Bertha Egnos (1 January 1913 – 2 July 2003) was a South African musician, director, and composer in musical theatre, best known as the co-creator and director of Ipi Tombi.

Early life[edit]

Bertha "BeBe" Egnos was born and raised in a Jewish family in a suburb of Johannesburg. She was always musical, and left school as a young teen to start playing piano in a performing group. Around 1934 she left South Africa to work for the BBC in London; she also studied jazz piano with Reginald Foresythe while she was in England, and made a few solo recordings.[1]

Career[edit]

Egnos returned to South Africa by 1936. During World War II, she started and led an all-woman Drum and Bugle Band. She also started writing and directing swing music revues, with titles including Swing 1939 and Swing 1941. After the war, she wrote musical comedies. Among her shows were Bo-jungle (1959), Dingaka (1961), Eureka! (1968), and Ipi-Tombi (1974, with her daughter Gail Lakier and 1988 “The New Generation” with nephew Geoffrey Egnos) based on an album they wrote called "The Warrior," featuring Margaret Singana.[2]

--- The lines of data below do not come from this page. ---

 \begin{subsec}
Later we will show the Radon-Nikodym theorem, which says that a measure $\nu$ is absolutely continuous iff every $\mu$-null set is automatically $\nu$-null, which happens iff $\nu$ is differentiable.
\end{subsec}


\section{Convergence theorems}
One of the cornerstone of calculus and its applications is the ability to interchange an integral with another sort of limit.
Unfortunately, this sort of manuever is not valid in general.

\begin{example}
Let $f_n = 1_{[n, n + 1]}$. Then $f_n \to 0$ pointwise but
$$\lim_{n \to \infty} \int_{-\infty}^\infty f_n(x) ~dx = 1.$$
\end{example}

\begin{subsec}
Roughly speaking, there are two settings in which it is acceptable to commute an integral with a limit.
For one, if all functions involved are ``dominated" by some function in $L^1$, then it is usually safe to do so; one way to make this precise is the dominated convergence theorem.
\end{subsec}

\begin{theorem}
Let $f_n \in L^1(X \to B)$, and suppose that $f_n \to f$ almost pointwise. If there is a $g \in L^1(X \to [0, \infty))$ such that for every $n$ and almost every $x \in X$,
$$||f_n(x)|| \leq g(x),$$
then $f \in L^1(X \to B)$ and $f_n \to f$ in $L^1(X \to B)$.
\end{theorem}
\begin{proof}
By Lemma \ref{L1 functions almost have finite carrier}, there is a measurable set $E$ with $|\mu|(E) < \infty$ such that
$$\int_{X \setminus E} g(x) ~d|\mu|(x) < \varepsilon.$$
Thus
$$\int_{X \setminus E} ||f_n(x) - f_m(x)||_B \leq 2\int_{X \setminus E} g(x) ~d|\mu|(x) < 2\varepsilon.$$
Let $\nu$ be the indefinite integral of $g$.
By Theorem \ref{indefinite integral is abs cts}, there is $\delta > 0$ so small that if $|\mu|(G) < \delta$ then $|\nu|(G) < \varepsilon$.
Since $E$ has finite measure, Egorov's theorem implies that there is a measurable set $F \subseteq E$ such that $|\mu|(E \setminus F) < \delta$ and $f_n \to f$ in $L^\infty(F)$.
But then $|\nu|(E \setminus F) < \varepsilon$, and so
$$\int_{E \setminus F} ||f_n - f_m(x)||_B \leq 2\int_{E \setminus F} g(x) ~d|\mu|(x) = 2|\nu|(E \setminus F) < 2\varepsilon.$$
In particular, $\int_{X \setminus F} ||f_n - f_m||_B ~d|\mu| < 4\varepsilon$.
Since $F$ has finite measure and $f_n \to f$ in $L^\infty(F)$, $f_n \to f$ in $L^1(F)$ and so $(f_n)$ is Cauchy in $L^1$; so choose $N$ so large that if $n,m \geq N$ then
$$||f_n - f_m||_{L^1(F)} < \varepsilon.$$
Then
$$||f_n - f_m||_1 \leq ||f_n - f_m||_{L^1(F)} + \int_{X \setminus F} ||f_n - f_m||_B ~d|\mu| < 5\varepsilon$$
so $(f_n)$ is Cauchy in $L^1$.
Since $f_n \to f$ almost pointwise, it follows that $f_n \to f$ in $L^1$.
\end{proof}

Ipi-Tombi was a break-out global success, playing in London in 1975, and in New York in 1977, where it was picketed by anti-apartheid protesters;[3] at the peak of its popularity, there were multiple touring companies performing the show worldwide, with attendant claims of exploitation of the performers in the various casts.[4] Some of the songs from Ipi-Tombi were first written for Eartha Kitt when she visited South Africa (Kitt declined to use them).[5]Despite these criticisms, an updated version of the show continues to be performed, in South Africa and elsewhere, years after Egnos's death.[6]

Personal life[edit]

Bertha Egnos married Frank Lakier, a cinema owner in Sophiatown, in 1938. They had two daughters, Gail V. Lakier and Lucille Lakier Smith, a sports scientist. Egnos and Frank Lakier divorced. Egnos's second husband was Phil Godfrey. Bertha Egnos died in 2003, aged 90 years, in Johannesburg.[7]

References[edit]

  1. ^ Ross Laird, Tantalizing Tingles: A Discography of Early Ragtime, Jazz, and Novelty Syncopated Piano Recordings, 1889-1934 (Greenwood Publishin 1995): 55. ISBN 9780313292408
  2. ^ Max Mojapelo, Beyond Memory: Recording the History, Moments and Memories of South African Music (African Minds 2008): 87-88. ISBN 9781920299286
  3. ^ Clive Barnes, "Why They're Uptight about Ipi-Tombi" Ottawa Journal (15 January 1977): 61. via Newspapers.comopen access
  4. ^ Martin Orkin, Drama and the South African State (Manchester University Press 1991): 171. ISBN 9780719025778
  5. ^ Mark Sanders, Learning Zulu: A Secret History of Language in South Africa (Princeton University Press 2016): 80-81. ISBN 9781400881086
  6. ^ "Two Schools Join to Present the Musical 'Ipi-Ntombi'" News24 (16 April 2009).
  7. ^ "Ipi-Ntombi Composer Dies" News24 (3 July 2003).